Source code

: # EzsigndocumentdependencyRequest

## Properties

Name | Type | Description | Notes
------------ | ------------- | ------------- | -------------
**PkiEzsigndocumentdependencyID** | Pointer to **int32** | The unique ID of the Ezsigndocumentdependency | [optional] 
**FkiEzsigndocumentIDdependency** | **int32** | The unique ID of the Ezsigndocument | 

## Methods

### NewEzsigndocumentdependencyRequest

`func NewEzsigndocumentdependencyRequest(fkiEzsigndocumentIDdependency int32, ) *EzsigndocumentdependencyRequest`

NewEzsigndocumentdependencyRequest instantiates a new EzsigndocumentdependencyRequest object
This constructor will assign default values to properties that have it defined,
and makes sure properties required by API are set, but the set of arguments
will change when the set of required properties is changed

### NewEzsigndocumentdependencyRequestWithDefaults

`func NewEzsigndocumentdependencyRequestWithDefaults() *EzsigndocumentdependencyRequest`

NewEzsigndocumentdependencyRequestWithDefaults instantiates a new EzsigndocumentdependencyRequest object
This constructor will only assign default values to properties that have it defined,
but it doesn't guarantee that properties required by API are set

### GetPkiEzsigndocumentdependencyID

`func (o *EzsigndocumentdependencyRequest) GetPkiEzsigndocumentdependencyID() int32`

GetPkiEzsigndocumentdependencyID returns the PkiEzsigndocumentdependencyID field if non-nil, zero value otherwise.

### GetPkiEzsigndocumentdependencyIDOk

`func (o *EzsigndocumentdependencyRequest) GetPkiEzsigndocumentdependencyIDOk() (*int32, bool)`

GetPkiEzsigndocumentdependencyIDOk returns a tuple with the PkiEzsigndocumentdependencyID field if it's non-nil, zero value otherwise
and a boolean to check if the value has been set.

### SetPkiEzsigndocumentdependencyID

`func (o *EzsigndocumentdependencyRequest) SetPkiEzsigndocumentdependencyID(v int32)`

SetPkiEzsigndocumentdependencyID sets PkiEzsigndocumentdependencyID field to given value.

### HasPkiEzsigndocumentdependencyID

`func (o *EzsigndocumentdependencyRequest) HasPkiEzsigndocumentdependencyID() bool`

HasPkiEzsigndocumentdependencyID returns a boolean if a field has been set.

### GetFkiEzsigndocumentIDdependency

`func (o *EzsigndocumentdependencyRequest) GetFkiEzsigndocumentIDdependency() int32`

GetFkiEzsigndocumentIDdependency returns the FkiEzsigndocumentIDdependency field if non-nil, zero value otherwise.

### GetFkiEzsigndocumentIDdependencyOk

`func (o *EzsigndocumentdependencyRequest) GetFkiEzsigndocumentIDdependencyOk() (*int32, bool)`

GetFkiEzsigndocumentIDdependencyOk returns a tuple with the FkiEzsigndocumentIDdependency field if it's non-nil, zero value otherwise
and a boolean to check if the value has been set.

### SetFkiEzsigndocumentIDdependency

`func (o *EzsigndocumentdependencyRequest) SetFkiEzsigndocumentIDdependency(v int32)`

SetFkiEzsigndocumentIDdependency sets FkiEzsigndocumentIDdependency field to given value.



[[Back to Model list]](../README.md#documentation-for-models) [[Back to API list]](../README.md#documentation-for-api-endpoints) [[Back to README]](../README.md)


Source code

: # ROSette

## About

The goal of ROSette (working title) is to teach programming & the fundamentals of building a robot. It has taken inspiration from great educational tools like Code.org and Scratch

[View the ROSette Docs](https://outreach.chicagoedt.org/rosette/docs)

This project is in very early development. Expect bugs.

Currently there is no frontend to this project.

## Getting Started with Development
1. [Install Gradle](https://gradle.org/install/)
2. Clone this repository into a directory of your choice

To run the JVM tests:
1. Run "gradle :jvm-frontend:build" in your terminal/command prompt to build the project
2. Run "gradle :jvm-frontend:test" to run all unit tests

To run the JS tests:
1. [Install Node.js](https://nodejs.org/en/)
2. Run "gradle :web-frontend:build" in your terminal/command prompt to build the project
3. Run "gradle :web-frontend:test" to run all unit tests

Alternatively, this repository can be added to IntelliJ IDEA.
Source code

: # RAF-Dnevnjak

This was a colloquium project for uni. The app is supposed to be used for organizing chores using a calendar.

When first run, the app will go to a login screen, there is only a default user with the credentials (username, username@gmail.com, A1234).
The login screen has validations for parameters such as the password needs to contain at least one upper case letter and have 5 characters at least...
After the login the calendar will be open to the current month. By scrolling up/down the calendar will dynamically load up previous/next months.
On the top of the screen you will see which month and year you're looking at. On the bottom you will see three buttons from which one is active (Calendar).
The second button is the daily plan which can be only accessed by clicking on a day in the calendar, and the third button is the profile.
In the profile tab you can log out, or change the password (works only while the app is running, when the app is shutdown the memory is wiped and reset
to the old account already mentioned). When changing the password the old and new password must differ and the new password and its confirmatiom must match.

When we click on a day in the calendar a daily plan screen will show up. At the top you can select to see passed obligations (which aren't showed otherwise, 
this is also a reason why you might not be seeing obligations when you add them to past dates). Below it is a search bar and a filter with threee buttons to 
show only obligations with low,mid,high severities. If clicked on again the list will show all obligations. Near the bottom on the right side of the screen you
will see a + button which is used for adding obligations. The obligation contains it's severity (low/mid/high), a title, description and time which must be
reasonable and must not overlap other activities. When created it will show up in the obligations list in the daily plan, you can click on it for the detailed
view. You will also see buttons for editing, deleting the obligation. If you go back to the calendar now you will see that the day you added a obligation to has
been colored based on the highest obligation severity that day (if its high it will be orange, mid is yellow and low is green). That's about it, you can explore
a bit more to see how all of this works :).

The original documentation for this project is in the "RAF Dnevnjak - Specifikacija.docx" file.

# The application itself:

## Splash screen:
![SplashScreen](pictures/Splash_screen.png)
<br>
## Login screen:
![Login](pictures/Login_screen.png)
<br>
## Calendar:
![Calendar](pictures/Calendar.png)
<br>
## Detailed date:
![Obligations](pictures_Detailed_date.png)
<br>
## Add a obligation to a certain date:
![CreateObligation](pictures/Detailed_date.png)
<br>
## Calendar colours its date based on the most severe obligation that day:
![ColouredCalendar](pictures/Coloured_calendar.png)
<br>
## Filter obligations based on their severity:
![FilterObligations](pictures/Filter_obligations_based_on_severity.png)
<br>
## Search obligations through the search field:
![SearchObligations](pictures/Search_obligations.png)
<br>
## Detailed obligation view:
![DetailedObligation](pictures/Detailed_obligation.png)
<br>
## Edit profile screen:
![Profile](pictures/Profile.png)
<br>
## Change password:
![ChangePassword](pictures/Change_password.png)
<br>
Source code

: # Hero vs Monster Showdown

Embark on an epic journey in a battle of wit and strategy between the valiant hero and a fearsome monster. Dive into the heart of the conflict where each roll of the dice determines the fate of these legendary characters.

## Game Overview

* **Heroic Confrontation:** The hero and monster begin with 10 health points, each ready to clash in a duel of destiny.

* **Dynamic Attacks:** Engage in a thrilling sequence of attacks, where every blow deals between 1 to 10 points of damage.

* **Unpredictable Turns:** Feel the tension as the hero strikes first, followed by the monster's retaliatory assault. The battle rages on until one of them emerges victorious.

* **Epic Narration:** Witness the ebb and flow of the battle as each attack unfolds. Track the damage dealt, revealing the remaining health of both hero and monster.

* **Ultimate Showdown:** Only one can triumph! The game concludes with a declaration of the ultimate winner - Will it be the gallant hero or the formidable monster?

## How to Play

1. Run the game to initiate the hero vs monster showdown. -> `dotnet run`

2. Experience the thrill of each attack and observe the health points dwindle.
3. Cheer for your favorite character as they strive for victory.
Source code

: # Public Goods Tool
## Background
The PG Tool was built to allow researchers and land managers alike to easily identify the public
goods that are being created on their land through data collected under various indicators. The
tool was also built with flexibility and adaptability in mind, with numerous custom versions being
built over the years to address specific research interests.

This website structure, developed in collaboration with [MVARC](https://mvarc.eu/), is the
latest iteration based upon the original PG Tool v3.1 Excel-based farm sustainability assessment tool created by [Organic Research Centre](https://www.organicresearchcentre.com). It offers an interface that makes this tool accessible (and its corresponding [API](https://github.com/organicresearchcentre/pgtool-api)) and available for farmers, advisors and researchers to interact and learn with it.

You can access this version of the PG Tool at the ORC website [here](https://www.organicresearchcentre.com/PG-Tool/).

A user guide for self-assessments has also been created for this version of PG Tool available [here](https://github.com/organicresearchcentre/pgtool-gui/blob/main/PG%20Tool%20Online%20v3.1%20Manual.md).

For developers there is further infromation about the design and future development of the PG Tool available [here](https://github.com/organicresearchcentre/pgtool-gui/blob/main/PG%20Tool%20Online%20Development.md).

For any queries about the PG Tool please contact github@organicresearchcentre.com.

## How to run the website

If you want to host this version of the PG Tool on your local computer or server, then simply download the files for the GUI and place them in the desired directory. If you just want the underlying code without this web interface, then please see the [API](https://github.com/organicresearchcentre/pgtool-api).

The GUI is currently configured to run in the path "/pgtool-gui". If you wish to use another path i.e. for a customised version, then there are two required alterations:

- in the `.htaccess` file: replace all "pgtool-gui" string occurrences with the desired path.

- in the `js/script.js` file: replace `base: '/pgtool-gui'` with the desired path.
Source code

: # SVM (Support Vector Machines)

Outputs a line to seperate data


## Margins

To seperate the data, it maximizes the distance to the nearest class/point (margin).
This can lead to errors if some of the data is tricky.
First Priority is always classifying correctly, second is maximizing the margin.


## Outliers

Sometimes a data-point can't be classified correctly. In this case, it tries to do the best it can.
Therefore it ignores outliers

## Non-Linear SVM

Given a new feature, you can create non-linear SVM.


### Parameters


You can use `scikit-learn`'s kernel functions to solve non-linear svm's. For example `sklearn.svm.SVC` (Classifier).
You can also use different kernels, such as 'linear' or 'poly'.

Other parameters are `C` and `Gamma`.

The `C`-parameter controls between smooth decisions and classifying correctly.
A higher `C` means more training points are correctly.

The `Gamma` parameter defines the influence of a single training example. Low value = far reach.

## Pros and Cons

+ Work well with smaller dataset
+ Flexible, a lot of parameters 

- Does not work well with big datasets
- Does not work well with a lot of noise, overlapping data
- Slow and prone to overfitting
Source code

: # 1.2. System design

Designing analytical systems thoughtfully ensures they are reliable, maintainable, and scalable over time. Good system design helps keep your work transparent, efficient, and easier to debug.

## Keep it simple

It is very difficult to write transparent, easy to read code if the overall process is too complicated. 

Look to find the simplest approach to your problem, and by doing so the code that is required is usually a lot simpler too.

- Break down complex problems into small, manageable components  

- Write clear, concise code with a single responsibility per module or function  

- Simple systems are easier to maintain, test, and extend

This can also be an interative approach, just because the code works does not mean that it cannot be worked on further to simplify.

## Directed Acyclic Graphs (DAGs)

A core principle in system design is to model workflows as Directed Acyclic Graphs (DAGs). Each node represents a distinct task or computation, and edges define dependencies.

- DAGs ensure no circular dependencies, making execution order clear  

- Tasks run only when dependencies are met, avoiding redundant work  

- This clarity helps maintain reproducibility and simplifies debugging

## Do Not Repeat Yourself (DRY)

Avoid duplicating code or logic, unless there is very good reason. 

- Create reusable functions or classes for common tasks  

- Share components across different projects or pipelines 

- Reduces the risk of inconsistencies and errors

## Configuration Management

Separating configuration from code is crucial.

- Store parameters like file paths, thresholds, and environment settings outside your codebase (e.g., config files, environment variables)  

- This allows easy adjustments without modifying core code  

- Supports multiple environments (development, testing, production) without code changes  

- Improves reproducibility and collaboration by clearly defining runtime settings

◆ **What the task asks**
Restate word for word only the lines above from the line containing "lot of parameters" to the line containing "Separating configuration from", both of them included.

◆ **Finished task**
+ Flexible, a lot of parameters 

- Does not work well with big datasets
- Does not work well with a lot of noise, overlapping data
- Slow and prone to overfitting
Source code

: # 1.2. System design

Designing analytical systems thoughtfully ensures they are reliable, maintainable, and scalable over time. Good system design helps keep your work transparent, efficient, and easier to debug.

## Keep it simple

It is very difficult to write transparent, easy to read code if the overall process is too complicated. 

Look to find the simplest approach to your problem, and by doing so the code that is required is usually a lot simpler too.

- Break down complex problems into small, manageable components  

- Write clear, concise code with a single responsibility per module or function  

- Simple systems are easier to maintain, test, and extend

This can also be an interative approach, just because the code works does not mean that it cannot be worked on further to simplify.

## Directed Acyclic Graphs (DAGs)

A core principle in system design is to model workflows as Directed Acyclic Graphs (DAGs). Each node represents a distinct task or computation, and edges define dependencies.

- DAGs ensure no circular dependencies, making execution order clear  

- Tasks run only when dependencies are met, avoiding redundant work  

- This clarity helps maintain reproducibility and simplifies debugging

## Do Not Repeat Yourself (DRY)

Avoid duplicating code or logic, unless there is very good reason. 

- Create reusable functions or classes for common tasks  

- Share components across different projects or pipelines 

- Reduces the risk of inconsistencies and errors

## Configuration Management

Separating configuration from code is crucial.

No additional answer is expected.